We watch Fox so you don’t have to!
I know your big question over the last week or so was undoubtably, “Where in the world is “Around the Block?” The fact is, I’ve been traveling in Japan. And while it’s easy to keep up with the news from back home in Japan, my schedule has been such that commenting on that news has been difficult. So today I’d like thank Nicholas Kristof of The New York Times for bailing me out as I take advantage of his November 16 column and borrow liberally from him.
A while back MSNBC had a terrific tag line: “We watch Fox News, so you don’t have to.” Before that Jon Stewart’s Daily Show provided plenty of insight (and ridiclule) into how Fox was covering their version of the “news.” And, back in 2004, when Fox News’ own tagline was “Fair and Balanced,” the documentary Outfoxed showed how the “news” channel’s purpose, despite its tagline, was the promotion of right-wing views. As Outfoxed’s filmmaker, Robert Greenwald, said at the time, “What we set out to do was to show that, in fact, the entire Fox News was not a news organization. The goal was not just to change that narrative but to change the impact that Fox News often had on legitimate journalists.”
And, it’s only gotten worse since then.
Nicholas Kristof, in commenting about impeachment in the Times, writes, “When President Richard Nixon’s Watergate misconduct was being dissected before congressional committees in 1973 and 1974, Republican support for him collapsed because most Americans shared news sources and inhabited a similar political reality.

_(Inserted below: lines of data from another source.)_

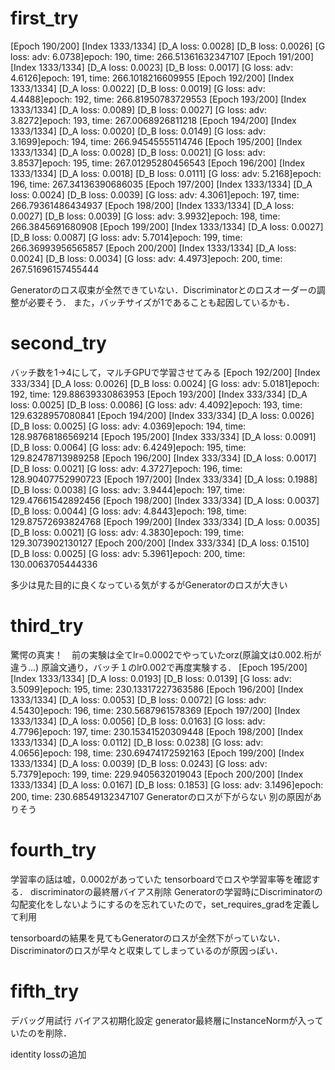 # first_try
[Epoch 190/200] [Index 1333/1334] [D_A loss: 0.0028] [D_B loss: 0.0026] [G loss: adv: 6.0738]epoch: 190, time: 266.51361632347107
[Epoch 191/200] [Index 1333/1334] [D_A loss: 0.0023] [D_B loss: 0.0017] [G loss: adv: 4.6126]epoch: 191, time: 266.1018216609955
[Epoch 192/200] [Index 1333/1334] [D_A loss: 0.0022] [D_B loss: 0.0019] [G loss: adv: 4.4488]epoch: 192, time: 266.81950783729553
[Epoch 193/200] [Index 1333/1334] [D_A loss: 0.0089] [D_B loss: 0.0027] [G loss: adv: 3.8272]epoch: 193, time: 267.0068926811218
[Epoch 194/200] [Index 1333/1334] [D_A loss: 0.0020] [D_B loss: 0.0149] [G loss: adv: 3.1699]epoch: 194, time: 266.94545555114746
[Epoch 195/200] [Index 1333/1334] [D_A loss: 0.0028] [D_B loss: 0.0021] [G loss: adv: 3.8537]epoch: 195, time: 267.01295280456543
[Epoch 196/200] [Index 1333/1334] [D_A loss: 0.0018] [D_B loss: 0.0111] [G loss: adv: 5.2168]epoch: 196, time: 267.34136390686035
[Epoch 197/200] [Index 1333/1334] [D_A loss: 0.0024] [D_B loss: 0.0039] [G loss: adv: 4.3061]epoch: 197, time: 266.79361486434937
[Epoch 198/200] [Index 1333/1334] [D_A loss: 0.0027] [D_B loss: 0.0039] [G loss: adv: 3.9932]epoch: 198, time: 266.3845691680908
[Epoch 199/200] [Index 1333/1334] [D_A loss: 0.0027] [D_B loss: 0.0087] [G loss: adv: 5.7014]epoch: 199, time: 266.36993956565857
[Epoch 200/200] [Index 1333/1334] [D_A loss: 0.0024] [D_B loss: 0.0034] [G loss: adv: 4.4973]epoch: 200, time: 267.51696157455444

Generatorのロス収束が全然できていない．Discriminatorとのロスオーダーの調整が必要そう．
また，バッチサイズが1であることも起因しているかも．

# second_try
バッチ数を1->4にして，マルチGPUで学習させてみる
[Epoch 192/200] [Index 333/334] [D_A loss: 0.0026] [D_B loss: 0.0024] [G loss: adv: 5.0181]epoch: 192, time: 129.88639330863953
[Epoch 193/200] [Index 333/334] [D_A loss: 0.0025] [D_B loss: 0.0086] [G loss: adv: 4.4092]epoch: 193, time: 129.6328957080841
[Epoch 194/200] [Index 333/334] [D_A loss: 0.0026] [D_B loss: 0.0025] [G loss: adv: 4.0369]epoch: 194, time: 128.98768186569214
[Epoch 195/200] [Index 333/334] [D_A loss: 0.0091] [D_B loss: 0.0064] [G loss: adv: 6.4249]epoch: 195, time: 129.82478713989258
[Epoch 196/200] [Index 333/334] [D_A loss: 0.0017] [D_B loss: 0.0021] [G loss: adv: 4.3727]epoch: 196, time: 128.90407752990723
[Epoch 197/200] [Index 333/334] [D_A loss: 0.1988] [D_B loss: 0.0038] [G loss: adv: 3.9444]epoch: 197, time: 129.47661542892456
[Epoch 198/200] [Index 333/334] [D_A loss: 0.0037] [D_B loss: 0.0044] [G loss: adv: 4.8443]epoch: 198, time: 129.87572693824768
[Epoch 199/200] [Index 333/334] [D_A loss: 0.0035] [D_B loss: 0.0021] [G loss: adv: 4.3830]epoch: 199, time: 129.3073902130127
[Epoch 200/200] [Index 333/334] [D_A loss: 0.1510] [D_B loss: 0.0025] [G loss: adv: 5.3961]epoch: 200, time: 130.0063705444336

多少は見た目的に良くなっている気がするがGeneratorのロスが大きい

# third_try
驚愕の真実！　前の実験は全てlr=0.0002でやっていたorz(原論文は0.002.桁が違う...)
原論文通り，バッチ１のlr0.002で再度実験する．
[Epoch 195/200] [Index 1333/1334] [D_A loss: 0.0193] [D_B loss: 0.0139] [G loss: adv: 3.5099]epoch: 195, time: 230.13317227363586
[Epoch 196/200] [Index 1333/1334] [D_A loss: 0.0053] [D_B loss: 0.0072] [G loss: adv: 4.5430]epoch: 196, time: 230.5687961578369
[Epoch 197/200] [Index 1333/1334] [D_A loss: 0.0056] [D_B loss: 0.0163] [G loss: adv: 4.7796]epoch: 197, time: 230.15341520309448
[Epoch 198/200] [Index 1333/1334] [D_A loss: 0.0112] [D_B loss: 0.0238] [G loss: adv: 4.0656]epoch: 198, time: 230.69474172592163
[Epoch 199/200] [Index 1333/1334] [D_A loss: 0.0039] [D_B loss: 0.0243] [G loss: adv: 5.7379]epoch: 199, time: 229.9405632019043
[Epoch 200/200] [Index 1333/1334] [D_A loss: 0.0167] [D_B loss: 0.1853] [G loss: adv: 3.1496]epoch: 200, time: 230.68549132347107
Generatorのロスが下がらない
別の原因がありそう

# fourth_try
学習率の話は嘘，0.0002があっていた
tensorboardでロスや学習率等を確認する．
discriminatorの最終層バイアス削除
Generatorの学習時にDiscriminatorの勾配変化をしないようにするのを忘れていたので，set_requires_gradを定義して利用

tensorboardの結果を見てもGeneratorのロスが全然下がっていない．Discriminatorのロスが早々と収束してしまっているのが原因っぽい．

# fifth_try
デバッグ用試行
バイアス初期化設定
generator最終層にInstanceNormが入っていたのを削除．

identity lossの追加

In short, facts mattered.”
And as others, including Dan Rather, who covered the Nixon impeachment for CBS said, “Back then, there were only three networks. And all of us had the same facts. With Fox and right-wing radio, that’s not true today. Today, there are two sets of ‘facts.’”
Because I don’t watch Fox, because MSNBC abandoned their tag line and because Jon Stewart abandoned us, I’ll rely on Kristof to do the Fox watching for me.
But first, for Kristof, the numbers: “Fox was the most popular television network for watching the first day of impeachment hearings this week, with 2.9 million viewers (57 percent more than CNN had).”
Think about that, you MSNBC devotees; you’re being overwhelmed by people actually watching “fake news;” by viewers who encounter a very different hearing than viewers of other channels.
Two specific examples from Kristof’s (probably painful) watching:
“With Rep. Adam Schiff on the screen, Fox News’s graphic declared in all caps: ‘TRUMP HAS REPEATEDLY IMPLIED THAT SCHIFF HAS COMMITTED TREASON.’ At a different moment, the screen warned: ‘9/26: SCHIFF PUBLICLY EXAGGERATED SUBSTANCE OF TRUMP-ZELENSKY CALL*.'”
“Fox downplayed the news and undermined the witnesses. While Ambassador William Taylor was shown testifying, the Fox News screen graphic declared: ‘OCT 23: PRESIDENT TRUMP DISMISSED TAYLOR AS A “NEVER TRUMPER.’ It also suggested his comments were, ‘TRIPLE HEARSAY.’”
I didn’t see it, but I can imagine what Fox’s screen graphics said during the Marie Yovanovitch’s testimony on Friday. How about this? “President called Yovanovitch ‘Bad News.’” “Trump says, ‘Everywhere Marie Yovanovitch went turned bad.” “She started off in Somalia, how did that go?”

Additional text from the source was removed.